_Exercise objective_:
Copy each line of the records that contains the word "boldsymbol".

_Supplied information_:
********
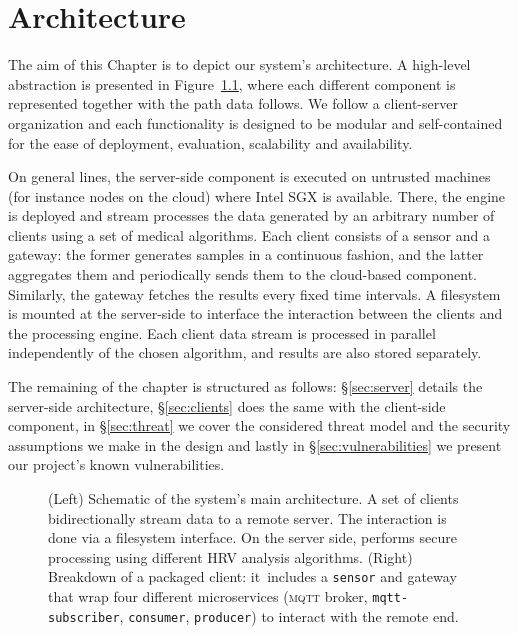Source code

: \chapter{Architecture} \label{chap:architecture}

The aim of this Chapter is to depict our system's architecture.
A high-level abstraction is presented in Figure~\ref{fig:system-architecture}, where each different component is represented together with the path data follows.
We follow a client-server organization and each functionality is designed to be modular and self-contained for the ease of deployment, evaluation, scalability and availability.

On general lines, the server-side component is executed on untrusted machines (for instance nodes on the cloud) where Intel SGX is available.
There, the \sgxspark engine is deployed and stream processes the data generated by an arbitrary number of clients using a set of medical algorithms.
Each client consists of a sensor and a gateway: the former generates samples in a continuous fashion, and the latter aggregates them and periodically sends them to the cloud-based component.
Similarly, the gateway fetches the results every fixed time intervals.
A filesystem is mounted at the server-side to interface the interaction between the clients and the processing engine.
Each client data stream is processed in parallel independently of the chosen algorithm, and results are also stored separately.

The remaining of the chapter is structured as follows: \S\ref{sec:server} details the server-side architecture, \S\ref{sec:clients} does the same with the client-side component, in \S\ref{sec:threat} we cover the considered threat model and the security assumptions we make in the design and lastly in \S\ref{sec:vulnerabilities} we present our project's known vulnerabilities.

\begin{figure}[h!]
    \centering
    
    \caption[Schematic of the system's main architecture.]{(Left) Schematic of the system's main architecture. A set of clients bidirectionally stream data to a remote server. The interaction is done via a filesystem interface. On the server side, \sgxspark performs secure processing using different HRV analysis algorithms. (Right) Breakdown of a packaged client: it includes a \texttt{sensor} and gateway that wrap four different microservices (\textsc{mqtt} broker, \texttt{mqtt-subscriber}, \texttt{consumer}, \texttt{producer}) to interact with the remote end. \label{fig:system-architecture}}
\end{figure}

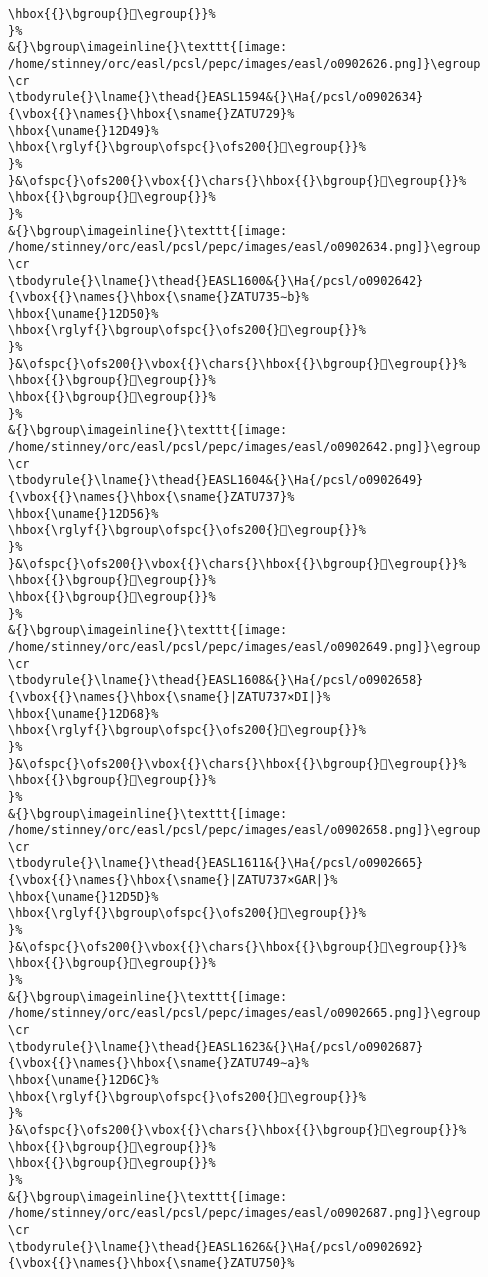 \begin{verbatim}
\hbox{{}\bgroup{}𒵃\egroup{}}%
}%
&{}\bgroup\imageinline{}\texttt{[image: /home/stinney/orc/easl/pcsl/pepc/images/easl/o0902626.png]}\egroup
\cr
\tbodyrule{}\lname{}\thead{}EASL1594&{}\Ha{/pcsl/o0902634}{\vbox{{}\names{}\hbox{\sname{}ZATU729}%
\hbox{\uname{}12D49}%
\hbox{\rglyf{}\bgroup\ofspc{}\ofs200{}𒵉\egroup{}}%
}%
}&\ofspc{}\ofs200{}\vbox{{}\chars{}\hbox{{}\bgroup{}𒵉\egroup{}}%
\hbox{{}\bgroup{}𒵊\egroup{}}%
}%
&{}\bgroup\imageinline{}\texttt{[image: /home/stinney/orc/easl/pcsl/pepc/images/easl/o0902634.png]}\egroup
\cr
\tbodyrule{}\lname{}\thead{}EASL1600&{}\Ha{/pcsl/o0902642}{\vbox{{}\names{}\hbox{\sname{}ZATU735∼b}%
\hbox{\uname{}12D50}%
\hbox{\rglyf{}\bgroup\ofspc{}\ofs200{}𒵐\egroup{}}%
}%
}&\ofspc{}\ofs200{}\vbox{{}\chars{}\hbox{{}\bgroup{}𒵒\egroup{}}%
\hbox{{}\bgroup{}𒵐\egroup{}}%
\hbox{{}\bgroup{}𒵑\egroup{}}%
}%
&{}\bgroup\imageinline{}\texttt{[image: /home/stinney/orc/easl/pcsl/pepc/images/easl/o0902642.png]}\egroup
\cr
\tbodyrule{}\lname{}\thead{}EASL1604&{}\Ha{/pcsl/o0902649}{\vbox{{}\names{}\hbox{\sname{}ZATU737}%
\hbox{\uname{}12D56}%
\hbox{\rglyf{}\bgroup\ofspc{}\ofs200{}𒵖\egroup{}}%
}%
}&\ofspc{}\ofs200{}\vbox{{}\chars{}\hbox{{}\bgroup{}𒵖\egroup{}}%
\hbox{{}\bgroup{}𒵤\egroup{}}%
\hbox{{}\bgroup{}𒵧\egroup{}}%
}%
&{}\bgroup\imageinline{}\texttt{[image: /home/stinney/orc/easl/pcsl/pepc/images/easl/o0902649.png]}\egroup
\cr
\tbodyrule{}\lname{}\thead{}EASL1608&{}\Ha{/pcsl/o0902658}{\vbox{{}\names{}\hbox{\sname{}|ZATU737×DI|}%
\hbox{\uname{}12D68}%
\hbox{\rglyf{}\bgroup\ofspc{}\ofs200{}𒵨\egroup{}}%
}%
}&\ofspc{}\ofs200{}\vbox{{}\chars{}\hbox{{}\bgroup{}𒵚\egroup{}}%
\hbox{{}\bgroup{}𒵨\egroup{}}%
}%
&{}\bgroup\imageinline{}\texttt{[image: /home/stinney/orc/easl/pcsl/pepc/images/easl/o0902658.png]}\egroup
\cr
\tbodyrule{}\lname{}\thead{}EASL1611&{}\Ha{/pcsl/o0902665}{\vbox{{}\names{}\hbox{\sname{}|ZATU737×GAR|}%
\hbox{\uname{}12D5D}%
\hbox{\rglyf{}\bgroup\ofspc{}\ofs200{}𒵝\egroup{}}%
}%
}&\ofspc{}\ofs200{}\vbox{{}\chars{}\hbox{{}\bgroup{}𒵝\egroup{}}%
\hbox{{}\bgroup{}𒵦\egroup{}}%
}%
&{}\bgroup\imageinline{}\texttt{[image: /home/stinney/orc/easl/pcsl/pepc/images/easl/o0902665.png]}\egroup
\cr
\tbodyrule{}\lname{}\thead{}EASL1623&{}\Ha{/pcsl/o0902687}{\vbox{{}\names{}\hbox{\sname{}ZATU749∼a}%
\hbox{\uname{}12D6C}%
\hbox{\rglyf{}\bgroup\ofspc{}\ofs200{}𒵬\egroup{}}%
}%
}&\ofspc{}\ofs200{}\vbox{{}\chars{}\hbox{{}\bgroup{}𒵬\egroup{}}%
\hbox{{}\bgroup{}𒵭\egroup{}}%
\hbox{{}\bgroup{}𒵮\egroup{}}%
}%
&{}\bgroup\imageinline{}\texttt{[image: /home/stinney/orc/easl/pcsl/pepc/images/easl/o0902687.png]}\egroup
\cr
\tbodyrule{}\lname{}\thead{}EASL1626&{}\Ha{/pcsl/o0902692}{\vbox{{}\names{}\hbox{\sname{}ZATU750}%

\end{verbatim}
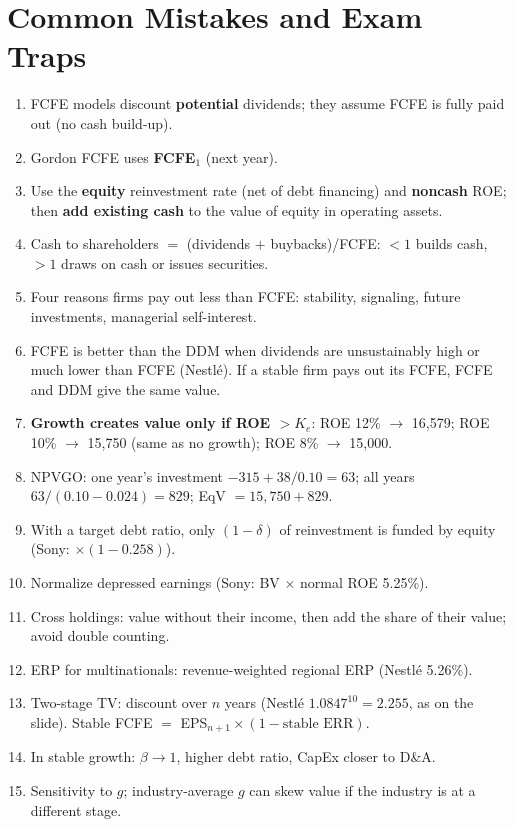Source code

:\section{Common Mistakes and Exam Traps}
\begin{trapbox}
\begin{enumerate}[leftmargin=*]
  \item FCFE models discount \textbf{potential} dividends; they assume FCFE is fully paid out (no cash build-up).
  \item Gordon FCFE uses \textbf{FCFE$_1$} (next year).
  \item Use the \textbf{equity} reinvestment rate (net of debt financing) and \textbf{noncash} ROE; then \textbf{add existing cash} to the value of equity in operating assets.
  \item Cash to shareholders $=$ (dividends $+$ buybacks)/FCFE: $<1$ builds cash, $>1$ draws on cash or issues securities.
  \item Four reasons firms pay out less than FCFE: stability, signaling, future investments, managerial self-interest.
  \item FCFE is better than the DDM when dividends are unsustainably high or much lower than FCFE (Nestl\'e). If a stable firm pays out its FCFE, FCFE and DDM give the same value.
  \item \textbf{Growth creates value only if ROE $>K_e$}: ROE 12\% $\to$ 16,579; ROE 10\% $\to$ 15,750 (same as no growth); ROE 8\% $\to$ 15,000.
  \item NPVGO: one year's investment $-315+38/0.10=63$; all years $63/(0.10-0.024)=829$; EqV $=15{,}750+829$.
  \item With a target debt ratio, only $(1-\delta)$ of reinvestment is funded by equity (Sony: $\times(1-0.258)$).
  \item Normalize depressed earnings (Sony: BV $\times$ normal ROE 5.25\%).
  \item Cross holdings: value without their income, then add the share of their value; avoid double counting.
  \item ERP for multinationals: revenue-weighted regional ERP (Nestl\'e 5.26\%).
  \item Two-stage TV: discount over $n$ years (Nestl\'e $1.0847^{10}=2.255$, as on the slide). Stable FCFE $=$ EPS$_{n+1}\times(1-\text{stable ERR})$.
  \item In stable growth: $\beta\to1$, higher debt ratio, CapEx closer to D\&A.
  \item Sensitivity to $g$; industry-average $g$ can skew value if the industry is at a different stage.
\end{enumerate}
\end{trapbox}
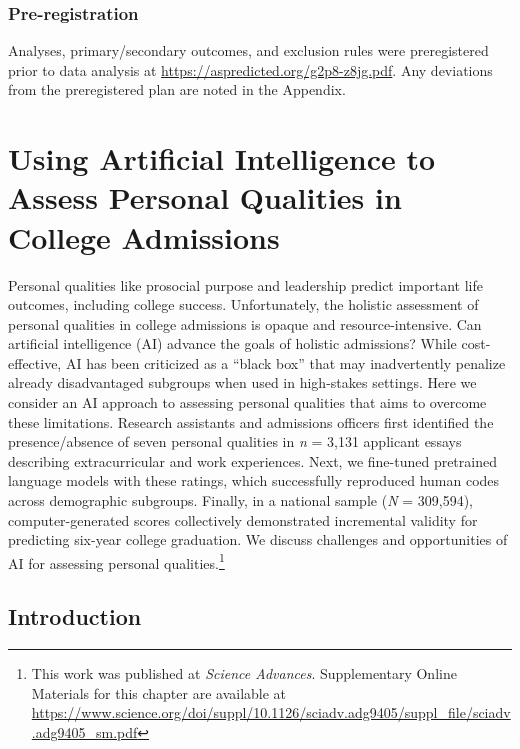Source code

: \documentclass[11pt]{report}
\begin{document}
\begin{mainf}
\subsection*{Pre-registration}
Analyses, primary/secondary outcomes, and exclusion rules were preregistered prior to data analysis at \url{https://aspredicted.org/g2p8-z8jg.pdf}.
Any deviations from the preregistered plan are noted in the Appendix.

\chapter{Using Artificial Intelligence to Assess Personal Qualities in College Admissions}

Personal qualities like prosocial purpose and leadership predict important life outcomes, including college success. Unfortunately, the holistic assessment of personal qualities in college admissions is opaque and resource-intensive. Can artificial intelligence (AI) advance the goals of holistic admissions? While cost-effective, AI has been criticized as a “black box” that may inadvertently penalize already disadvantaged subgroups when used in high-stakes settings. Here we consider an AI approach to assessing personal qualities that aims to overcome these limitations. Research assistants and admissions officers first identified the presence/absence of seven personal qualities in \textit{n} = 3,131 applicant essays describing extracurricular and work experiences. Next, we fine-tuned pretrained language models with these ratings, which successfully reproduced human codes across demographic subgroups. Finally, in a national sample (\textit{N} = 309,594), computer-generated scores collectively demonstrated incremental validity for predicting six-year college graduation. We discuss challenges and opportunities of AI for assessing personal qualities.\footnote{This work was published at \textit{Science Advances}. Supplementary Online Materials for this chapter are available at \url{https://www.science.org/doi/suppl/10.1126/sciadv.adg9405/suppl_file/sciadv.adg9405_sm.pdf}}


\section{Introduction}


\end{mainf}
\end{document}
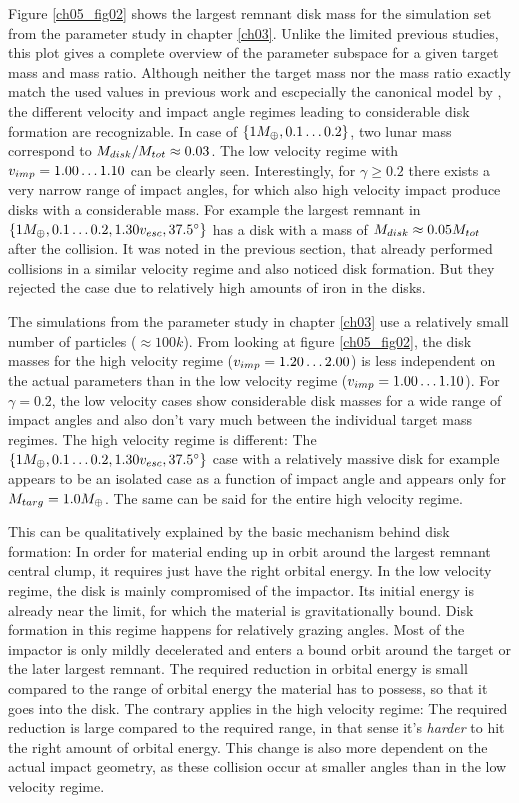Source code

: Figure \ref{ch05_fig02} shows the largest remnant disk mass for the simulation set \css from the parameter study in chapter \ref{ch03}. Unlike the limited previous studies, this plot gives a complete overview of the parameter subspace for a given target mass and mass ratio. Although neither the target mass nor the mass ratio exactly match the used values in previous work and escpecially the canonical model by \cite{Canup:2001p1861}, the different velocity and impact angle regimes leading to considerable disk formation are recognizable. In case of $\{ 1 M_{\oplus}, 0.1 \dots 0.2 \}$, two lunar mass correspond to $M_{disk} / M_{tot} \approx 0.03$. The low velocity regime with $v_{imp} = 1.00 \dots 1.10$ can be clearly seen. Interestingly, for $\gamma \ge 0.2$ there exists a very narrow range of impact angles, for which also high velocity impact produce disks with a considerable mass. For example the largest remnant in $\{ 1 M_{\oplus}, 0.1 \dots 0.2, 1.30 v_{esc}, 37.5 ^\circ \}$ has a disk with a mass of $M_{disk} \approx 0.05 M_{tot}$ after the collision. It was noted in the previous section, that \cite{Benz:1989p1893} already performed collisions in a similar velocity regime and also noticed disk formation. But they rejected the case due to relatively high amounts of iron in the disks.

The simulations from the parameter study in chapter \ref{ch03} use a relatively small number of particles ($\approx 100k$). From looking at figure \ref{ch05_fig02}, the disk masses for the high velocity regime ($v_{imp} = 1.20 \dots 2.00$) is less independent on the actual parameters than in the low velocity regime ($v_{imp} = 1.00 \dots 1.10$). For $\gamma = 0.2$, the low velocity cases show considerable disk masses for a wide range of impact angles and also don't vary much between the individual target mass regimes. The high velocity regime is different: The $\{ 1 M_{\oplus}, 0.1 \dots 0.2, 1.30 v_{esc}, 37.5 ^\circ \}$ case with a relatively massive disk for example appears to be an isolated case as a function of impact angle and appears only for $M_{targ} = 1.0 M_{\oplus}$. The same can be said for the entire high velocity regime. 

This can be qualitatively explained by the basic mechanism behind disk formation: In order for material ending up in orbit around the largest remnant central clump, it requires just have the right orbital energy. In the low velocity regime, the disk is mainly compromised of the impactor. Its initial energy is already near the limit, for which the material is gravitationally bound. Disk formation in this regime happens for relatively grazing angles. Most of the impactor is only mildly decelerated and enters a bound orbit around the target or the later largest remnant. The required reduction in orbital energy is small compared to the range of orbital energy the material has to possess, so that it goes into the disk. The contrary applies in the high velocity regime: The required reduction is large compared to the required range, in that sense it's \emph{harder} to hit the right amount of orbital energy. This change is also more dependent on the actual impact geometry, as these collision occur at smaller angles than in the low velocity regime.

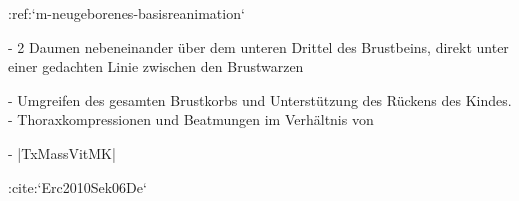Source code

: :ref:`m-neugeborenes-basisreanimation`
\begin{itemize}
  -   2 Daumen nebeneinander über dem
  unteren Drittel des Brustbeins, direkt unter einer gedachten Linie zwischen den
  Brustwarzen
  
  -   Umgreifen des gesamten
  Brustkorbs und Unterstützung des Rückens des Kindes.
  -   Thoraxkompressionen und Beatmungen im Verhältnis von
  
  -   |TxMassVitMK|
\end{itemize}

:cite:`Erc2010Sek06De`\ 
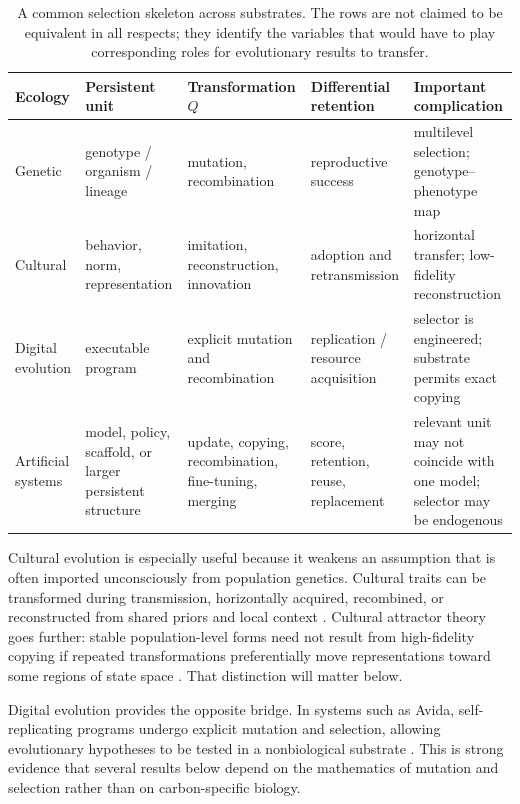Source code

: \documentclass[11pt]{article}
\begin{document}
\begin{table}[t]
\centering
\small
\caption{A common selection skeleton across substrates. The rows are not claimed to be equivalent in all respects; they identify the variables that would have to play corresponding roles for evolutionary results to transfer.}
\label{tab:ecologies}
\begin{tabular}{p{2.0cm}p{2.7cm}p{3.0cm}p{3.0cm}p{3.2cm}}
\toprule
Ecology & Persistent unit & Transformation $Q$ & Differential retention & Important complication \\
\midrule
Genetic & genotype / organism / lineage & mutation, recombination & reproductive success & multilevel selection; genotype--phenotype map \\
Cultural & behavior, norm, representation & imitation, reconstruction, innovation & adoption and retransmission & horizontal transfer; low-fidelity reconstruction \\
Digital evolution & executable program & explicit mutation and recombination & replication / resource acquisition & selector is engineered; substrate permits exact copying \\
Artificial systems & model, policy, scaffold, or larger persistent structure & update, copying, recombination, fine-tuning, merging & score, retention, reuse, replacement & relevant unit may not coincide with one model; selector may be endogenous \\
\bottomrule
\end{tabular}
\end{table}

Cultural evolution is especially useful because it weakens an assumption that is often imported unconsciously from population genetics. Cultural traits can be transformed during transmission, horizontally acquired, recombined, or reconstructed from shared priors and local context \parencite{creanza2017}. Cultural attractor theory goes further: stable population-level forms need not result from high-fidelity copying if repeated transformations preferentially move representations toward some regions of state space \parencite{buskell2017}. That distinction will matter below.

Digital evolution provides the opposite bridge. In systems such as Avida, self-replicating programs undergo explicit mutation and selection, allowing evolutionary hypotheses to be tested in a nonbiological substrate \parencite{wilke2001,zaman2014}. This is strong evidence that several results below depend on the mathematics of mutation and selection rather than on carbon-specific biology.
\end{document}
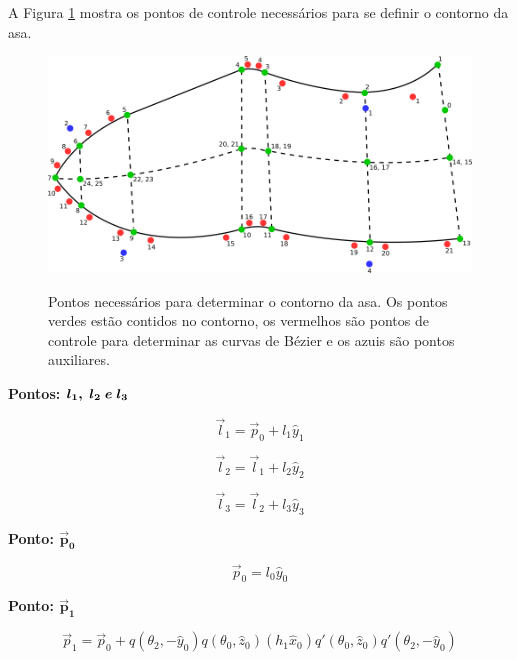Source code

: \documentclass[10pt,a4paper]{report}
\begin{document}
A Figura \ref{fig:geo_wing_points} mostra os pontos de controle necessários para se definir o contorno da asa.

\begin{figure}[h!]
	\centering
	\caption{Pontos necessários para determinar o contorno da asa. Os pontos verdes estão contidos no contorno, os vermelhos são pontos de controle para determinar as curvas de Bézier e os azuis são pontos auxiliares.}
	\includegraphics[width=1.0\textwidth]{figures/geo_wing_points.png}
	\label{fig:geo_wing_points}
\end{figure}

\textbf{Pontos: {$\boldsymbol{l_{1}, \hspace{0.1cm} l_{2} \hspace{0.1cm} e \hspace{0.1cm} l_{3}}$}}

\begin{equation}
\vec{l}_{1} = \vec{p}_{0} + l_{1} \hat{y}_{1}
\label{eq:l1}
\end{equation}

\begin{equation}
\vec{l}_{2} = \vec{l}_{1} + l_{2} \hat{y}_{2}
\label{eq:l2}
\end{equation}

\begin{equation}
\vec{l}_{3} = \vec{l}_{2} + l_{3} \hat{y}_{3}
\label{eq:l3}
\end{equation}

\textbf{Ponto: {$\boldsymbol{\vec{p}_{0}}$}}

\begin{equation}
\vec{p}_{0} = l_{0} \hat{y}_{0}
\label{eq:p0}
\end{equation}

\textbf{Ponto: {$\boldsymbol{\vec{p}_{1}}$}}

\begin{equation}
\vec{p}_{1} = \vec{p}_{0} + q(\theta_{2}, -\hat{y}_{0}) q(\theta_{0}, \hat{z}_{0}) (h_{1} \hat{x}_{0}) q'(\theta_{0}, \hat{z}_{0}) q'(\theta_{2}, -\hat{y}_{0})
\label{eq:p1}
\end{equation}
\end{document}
********
_Answer area_:
\textbf{Pontos: {$\boldsymbol{l_{1}, \hspace{0.1cm} l_{2} \hspace{0.1cm} e \hspace{0.1cm} l_{3}}$}}
\textbf{Ponto: {$\boldsymbol{\vec{p}_{0}}$}}
\textbf{Ponto: {$\boldsymbol{\vec{p}_{1}}$}}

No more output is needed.